*WHAT YOU WILL DO*. Repeat the entries in full. Each line must match exactly.

(Stored data entries)
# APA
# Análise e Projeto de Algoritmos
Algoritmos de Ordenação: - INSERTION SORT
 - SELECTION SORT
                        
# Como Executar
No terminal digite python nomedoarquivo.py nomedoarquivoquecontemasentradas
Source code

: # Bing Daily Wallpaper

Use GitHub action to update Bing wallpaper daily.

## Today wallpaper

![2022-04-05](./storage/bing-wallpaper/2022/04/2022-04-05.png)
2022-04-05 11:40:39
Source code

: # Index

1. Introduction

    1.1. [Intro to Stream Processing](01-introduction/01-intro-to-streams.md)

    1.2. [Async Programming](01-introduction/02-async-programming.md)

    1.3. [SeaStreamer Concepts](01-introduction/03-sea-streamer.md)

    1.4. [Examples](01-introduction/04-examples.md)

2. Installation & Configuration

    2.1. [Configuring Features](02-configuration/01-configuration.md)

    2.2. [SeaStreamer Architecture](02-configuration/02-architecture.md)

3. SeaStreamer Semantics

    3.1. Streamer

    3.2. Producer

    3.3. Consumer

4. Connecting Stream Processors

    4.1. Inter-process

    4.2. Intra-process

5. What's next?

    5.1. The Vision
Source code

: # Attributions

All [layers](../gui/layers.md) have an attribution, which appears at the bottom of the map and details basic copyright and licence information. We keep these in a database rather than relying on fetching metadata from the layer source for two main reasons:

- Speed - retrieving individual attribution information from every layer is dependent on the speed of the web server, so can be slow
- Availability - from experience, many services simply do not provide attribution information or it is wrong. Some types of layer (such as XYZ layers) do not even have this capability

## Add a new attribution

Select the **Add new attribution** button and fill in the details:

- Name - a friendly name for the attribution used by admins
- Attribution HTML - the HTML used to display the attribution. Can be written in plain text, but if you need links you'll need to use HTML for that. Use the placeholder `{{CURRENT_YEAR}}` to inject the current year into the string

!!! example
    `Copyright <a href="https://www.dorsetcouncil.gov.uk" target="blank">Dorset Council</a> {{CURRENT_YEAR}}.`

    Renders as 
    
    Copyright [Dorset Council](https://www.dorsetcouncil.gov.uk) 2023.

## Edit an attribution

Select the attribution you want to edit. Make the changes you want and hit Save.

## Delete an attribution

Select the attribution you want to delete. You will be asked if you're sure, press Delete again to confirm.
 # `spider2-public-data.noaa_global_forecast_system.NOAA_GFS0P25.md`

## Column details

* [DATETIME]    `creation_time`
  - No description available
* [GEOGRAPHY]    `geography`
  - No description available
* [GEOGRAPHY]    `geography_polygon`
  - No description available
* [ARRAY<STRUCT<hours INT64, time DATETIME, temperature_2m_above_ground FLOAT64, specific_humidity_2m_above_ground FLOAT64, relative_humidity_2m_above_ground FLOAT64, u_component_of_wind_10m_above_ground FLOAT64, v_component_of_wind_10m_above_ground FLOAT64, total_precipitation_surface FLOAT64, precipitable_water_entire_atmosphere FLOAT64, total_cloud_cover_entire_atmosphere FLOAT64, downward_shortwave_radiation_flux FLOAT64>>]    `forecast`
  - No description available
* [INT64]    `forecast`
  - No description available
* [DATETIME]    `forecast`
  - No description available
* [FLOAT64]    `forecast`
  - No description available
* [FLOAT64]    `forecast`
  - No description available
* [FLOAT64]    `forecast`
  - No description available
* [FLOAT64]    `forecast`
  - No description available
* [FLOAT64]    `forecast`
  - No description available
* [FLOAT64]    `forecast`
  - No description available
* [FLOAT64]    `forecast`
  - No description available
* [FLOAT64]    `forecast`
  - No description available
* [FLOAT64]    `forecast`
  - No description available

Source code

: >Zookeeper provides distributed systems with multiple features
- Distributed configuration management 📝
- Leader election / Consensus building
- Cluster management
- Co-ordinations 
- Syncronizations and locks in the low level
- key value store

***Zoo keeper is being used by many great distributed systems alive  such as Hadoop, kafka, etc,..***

*SOLUTION FOR THIS PROBLEM*.
# APA
# Análise e Projeto de Algoritmos
Algoritmos de Ordenação: - INSERTION SORT
 - SELECTION SORT
                        
# Como Executar
No terminal digite python nomedoarquivo.py nomedoarquivoquecontemasentradas
Source code

: # Bing Daily Wallpaper

Use GitHub action to update Bing wallpaper daily.

## Today wallpaper

![2022-04-05](./storage/bing-wallpaper/2022/04/2022-04-05.png)
2022-04-05 11:40:39
Source code

: # Index

1. Introduction

    1.1. [Intro to Stream Processing](01-introduction/01-intro-to-streams.md)

    1.2. [Async Programming](01-introduction/02-async-programming.md)

    1.3. [SeaStreamer Concepts](01-introduction/03-sea-streamer.md)

    1.4. [Examples](01-introduction/04-examples.md)

2. Installation & Configuration

    2.1. [Configuring Features](02-configuration/01-configuration.md)

    2.2. [SeaStreamer Architecture](02-configuration/02-architecture.md)

3. SeaStreamer Semantics

    3.1. Streamer

    3.2. Producer

    3.3. Consumer

4. Connecting Stream Processors

    4.1. Inter-process

    4.2. Intra-process

5. What's next?

    5.1. The Vision
Source code

: # Attributions

All [layers](../gui/layers.md) have an attribution, which appears at the bottom of the map and details basic copyright and licence information. We keep these in a database rather than relying on fetching metadata from the layer source for two main reasons:

- Speed - retrieving individual attribution information from every layer is dependent on the speed of the web server, so can be slow
- Availability - from experience, many services simply do not provide attribution information or it is wrong. Some types of layer (such as XYZ layers) do not even have this capability

## Add a new attribution

Select the **Add new attribution** button and fill in the details:

- Name - a friendly name for the attribution used by admins
- Attribution HTML - the HTML used to display the attribution. Can be written in plain text, but if you need links you'll need to use HTML for that. Use the placeholder `{{CURRENT_YEAR}}` to inject the current year into the string

!!! example
    `Copyright <a href="https://www.dorsetcouncil.gov.uk" target="blank">Dorset Council</a> {{CURRENT_YEAR}}.`

    Renders as 
    
    Copyright [Dorset Council](https://www.dorsetcouncil.gov.uk) 2023.

## Edit an attribution

Select the attribution you want to edit. Make the changes you want and hit Save.

## Delete an attribution

Select the attribution you want to delete. You will be asked if you're sure, press Delete again to confirm.
 # `spider2-public-data.noaa_global_forecast_system.NOAA_GFS0P25.md`

## Column details

* [DATETIME]    `creation_time`
  - No description available
* [GEOGRAPHY]    `geography`
  - No description available
* [GEOGRAPHY]    `geography_polygon`
  - No description available
* [ARRAY<STRUCT<hours INT64, time DATETIME, temperature_2m_above_ground FLOAT64, specific_humidity_2m_above_ground FLOAT64, relative_humidity_2m_above_ground FLOAT64, u_component_of_wind_10m_above_ground FLOAT64, v_component_of_wind_10m_above_ground FLOAT64, total_precipitation_surface FLOAT64, precipitable_water_entire_atmosphere FLOAT64, total_cloud_cover_entire_atmosphere FLOAT64, downward_shortwave_radiation_flux FLOAT64>>]    `forecast`
  - No description available
* [INT64]    `forecast`
  - No description available
* [DATETIME]    `forecast`
  - No description available
* [FLOAT64]    `forecast`
  - No description available
* [FLOAT64]    `forecast`
  - No description available
* [FLOAT64]    `forecast`
  - No description available
* [FLOAT64]    `forecast`
  - No description available
* [FLOAT64]    `forecast`
  - No description available
* [FLOAT64]    `forecast`
  - No description available
* [FLOAT64]    `forecast`
  - No description available
* [FLOAT64]    `forecast`
  - No description available
* [FLOAT64]    `forecast`
  - No description available

Source code

: >Zookeeper provides distributed systems with multiple features
- Distributed configuration management 📝
- Leader election / Consensus building
- Cluster management
- Co-ordinations 
- Syncronizations and locks in the low level
- key value store

***Zoo keeper is being used by many great distributed systems alive  such as Hadoop, kafka, etc,..***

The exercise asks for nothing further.